Task:
Leaving out the pictures, copy each record below exactly.

[Stored data entries]
---*---

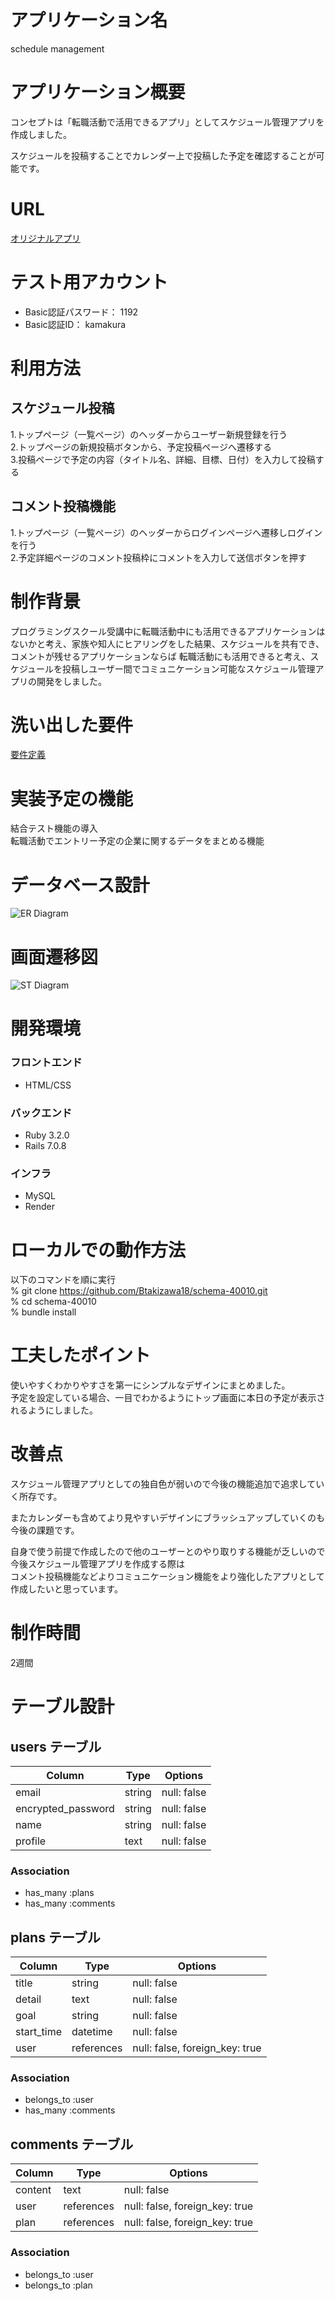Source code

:# アプリケーション名
schedule management

# アプリケーション概要
コンセプトは「転職活動で活用できるアプリ」としてスケジュール管理アプリを作成しました。

スケジュールを投稿することでカレンダー上で投稿した予定を確認することが可能です。

# URL
[オリジナルアプリ](https://schema-40010.onrender.com)

# テスト用アカウント
* Basic認証パスワード： 1192
* Basic認証ID： kamakura

# 利用方法
## スケジュール投稿
1.トップページ（一覧ページ）のヘッダーからユーザー新規登録を行う  
2.トップページの新規投稿ボタンから、予定投稿ページへ遷移する  
3.投稿ページで予定の内容（タイトル名、詳細、目標、日付）を入力して投稿する

## コメント投稿機能
1.トップページ（一覧ページ）のヘッダーからログインページへ遷移しログインを行う  
2.予定詳細ページのコメント投稿枠にコメントを入力して送信ボタンを押す

# 制作背景
プログラミングスクール受講中に転職活動中にも活用できるアプリケーションはないかと考え、家族や知人にヒアリングをした結果、スケジュールを共有でき、コメントが残せるアプリケーションならば
転職活動にも活用できると考え、スケジュールを投稿しユーザー間でコミュニケーション可能なスケジュール管理アプリの開発をしました。

# 洗い出した要件
[要件定義](https://docs.google.com/spreadsheets/d/1Szl6oZwjmIG_9H3FS8KCtIY3TayJKj1gKJsHdQzP2Rw/edit#gid=982722306)

# 実装予定の機能
結合テスト機能の導入  
転職活動でエントリー予定の企業に関するデータをまとめる機能  

# データベース設計
![ER Diagram](./images/test.png)

# 画面遷移図
![ST Diagram](./images/screen.png)

# 開発環境
### フロントエンド
* HTML/CSS

### バックエンド
* Ruby 3.2.0
* Rails 7.0.8

### インフラ
* MySQL
* Render

# ローカルでの動作方法
以下のコマンドを順に実行  
% git clone https://github.com/Btakizawa18/schema-40010.git  
% cd schema-40010  
% bundle install  

# 工夫したポイント
使いやすくわかりやすさを第一にシンプルなデザインにまとめました。  
予定を設定している場合、一目でわかるようにトップ画面に本日の予定が表示されるようにしました。  

# 改善点
スケジュール管理アプリとしての独自色が弱いので今後の機能追加で追求していく所存です。

またカレンダーも含めてより見やすいデザインにブラッシュアップしていくのも今後の課題です。

自身で使う前提で作成したので他のユーザーとのやり取りする機能が乏しいので  
今後スケジュール管理アプリを作成する際は  
コメント投稿機能などよりコミュニケーション機能をより強化したアプリとして作成したいと思っています。

# 制作時間
2週間

# テーブル設計

## users テーブル

| Column             | Type   | Options     |
| ------------------ | ------ | ----------- |
| email              | string | null: false |
| encrypted_password | string | null: false |
| name               | string | null: false |
| profile            | text   | null: false |

### Association

- has_many :plans
- has_many :comments

## plans テーブル

| Column     | Type       | Options                        |
| ---------- | ---------- | ------------------------------ |
| title      | string     | null: false                    |
| detail     | text       | null: false                    |
| goal       | string     | null: false                    |
| start_time | datetime   | null: false                    |
| user       | references | null: false, foreign_key: true |

### Association

- belongs_to :user
- has_many :comments

## comments テーブル

| Column  | Type       | Options                        |
| --------| ---------- | ------------------------------ |
| content | text       | null: false                    |
| user    | references | null: false, foreign_key: true |
| plan    | references | null: false, foreign_key: true |

### Association

- belongs_to :user
- belongs_to :plan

---*---

Solution for this problem:
Source code

:# アプリケーション名
schedule management

# アプリケーション概要
コンセプトは「転職活動で活用できるアプリ」としてスケジュール管理アプリを作成しました。

スケジュールを投稿することでカレンダー上で投稿した予定を確認することが可能です。

# URL
[オリジナルアプリ](https://schema-40010.onrender.com)

# テスト用アカウント
* Basic認証パスワード： 1192
* Basic認証ID： kamakura

# 利用方法
## スケジュール投稿
1.トップページ（一覧ページ）のヘッダーからユーザー新規登録を行う  
2.トップページの新規投稿ボタンから、予定投稿ページへ遷移する  
3.投稿ページで予定の内容（タイトル名、詳細、目標、日付）を入力して投稿する

## コメント投稿機能
1.トップページ（一覧ページ）のヘッダーからログインページへ遷移しログインを行う  
2.予定詳細ページのコメント投稿枠にコメントを入力して送信ボタンを押す

# 制作背景
プログラミングスクール受講中に転職活動中にも活用できるアプリケーションはないかと考え、家族や知人にヒアリングをした結果、スケジュールを共有でき、コメントが残せるアプリケーションならば
転職活動にも活用できると考え、スケジュールを投稿しユーザー間でコミュニケーション可能なスケジュール管理アプリの開発をしました。

# 洗い出した要件
[要件定義](https://docs.google.com/spreadsheets/d/1Szl6oZwjmIG_9H3FS8KCtIY3TayJKj1gKJsHdQzP2Rw/edit#gid=982722306)

# 実装予定の機能
結合テスト機能の導入  
転職活動でエントリー予定の企業に関するデータをまとめる機能  

# データベース設計
![ER Diagram](./images/test.png)

# 画面遷移図
![ST Diagram](./images/screen.png)

# 開発環境
### フロントエンド
* HTML/CSS

### バックエンド
* Ruby 3.2.0
* Rails 7.0.8

### インフラ
* MySQL
* Render

# ローカルでの動作方法
以下のコマンドを順に実行  
% git clone https://github.com/Btakizawa18/schema-40010.git  
% cd schema-40010  
% bundle install  

# 工夫したポイント
使いやすくわかりやすさを第一にシンプルなデザインにまとめました。  
予定を設定している場合、一目でわかるようにトップ画面に本日の予定が表示されるようにしました。  

# 改善点
スケジュール管理アプリとしての独自色が弱いので今後の機能追加で追求していく所存です。

またカレンダーも含めてより見やすいデザインにブラッシュアップしていくのも今後の課題です。

自身で使う前提で作成したので他のユーザーとのやり取りする機能が乏しいので  
今後スケジュール管理アプリを作成する際は  
コメント投稿機能などよりコミュニケーション機能をより強化したアプリとして作成したいと思っています。

# 制作時間
2週間

# テーブル設計

## users テーブル

| Column             | Type   | Options     |
| ------------------ | ------ | ----------- |
| email              | string | null: false |
| encrypted_password | string | null: false |
| name               | string | null: false |
| profile            | text   | null: false |

### Association

- has_many :plans
- has_many :comments

## plans テーブル

| Column     | Type       | Options                        |
| ---------- | ---------- | ------------------------------ |
| title      | string     | null: false                    |
| detail     | text       | null: false                    |
| goal       | string     | null: false                    |
| start_time | datetime   | null: false                    |
| user       | references | null: false, foreign_key: true |

### Association

- belongs_to :user
- has_many :comments

## comments テーブル

| Column  | Type       | Options                        |
| --------| ---------- | ------------------------------ |
| content | text       | null: false                    |
| user    | references | null: false, foreign_key: true |
| plan    | references | null: false, foreign_key: true |

### Association

- belongs_to :user
- belongs_to :plan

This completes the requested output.